Paul Heaton and Jacqui Abbott at Shepherd’s Bush Empire
Paul Heaton, brainchild of hit-makers The Housemartins and The Beautiful South, was, in his heyday, one of the most talented song-writers of the 80s and 90s, creating soulful, melodic hits with dry northern wit and scowling poeticism. Throughout their 19-year-long career The Beautiful South morphed through a number of different guises with three different female soloists, including Briana Corrigan and Alison Wheeler enacting the band’s his and hers kitchen-sink musical dramas.
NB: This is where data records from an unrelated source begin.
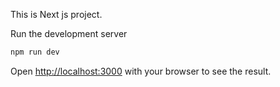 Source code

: This is  Next js project.



 Run the development server

```bash
npm run dev


```

Open [http://localhost:3000](http://localhost:3000) with your browser to see the result.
After a disappointing solo career Heaton has reunited with his most definitive female counterpart Jacqui Abbott, responsible for hits such as Rotterdam, Perfect 10 and Don’t Marry Her. During Heaton’s brief solo career calls for Abbott to rejoin her old musical pal abounded from fans, and in a live setting it’s easy to see why. Abbott seems to have foiled time looking and sounding just as she did in the mid 90s. Her voice retains its husky, country rasp and mellifluous lilting tones. Age, however, seems to have taken its toll upon Heaton: his once crisp, lofty melodies lack their previous sharpness and he uses his song sheet all too often in search of his infamous lyrics.
The teeming crowd are receptive and vocal, dancing and cheering along to the The Beautiful South’s bygone hits as well as catchy tracks from The Housemartins such as Build and Happy Hour. Thrown into the set are some of Heaton and Abbott’s songs from their recent album What Have We Become. These new tunes fit well with the buoyant atmosphere, particularly DIY, their lively new single with a chipper country edge, Some Dancing to Do which knits together a jubilant waltz tempo with the pair’s lilting and perfectly pitched harmonies and Moulding of a Fool where dark lyrics hide behind fast and lighthearted melodies: “The revolution won’t be televised and neither will your death” they sing, to clanging drums and spiralling guitar.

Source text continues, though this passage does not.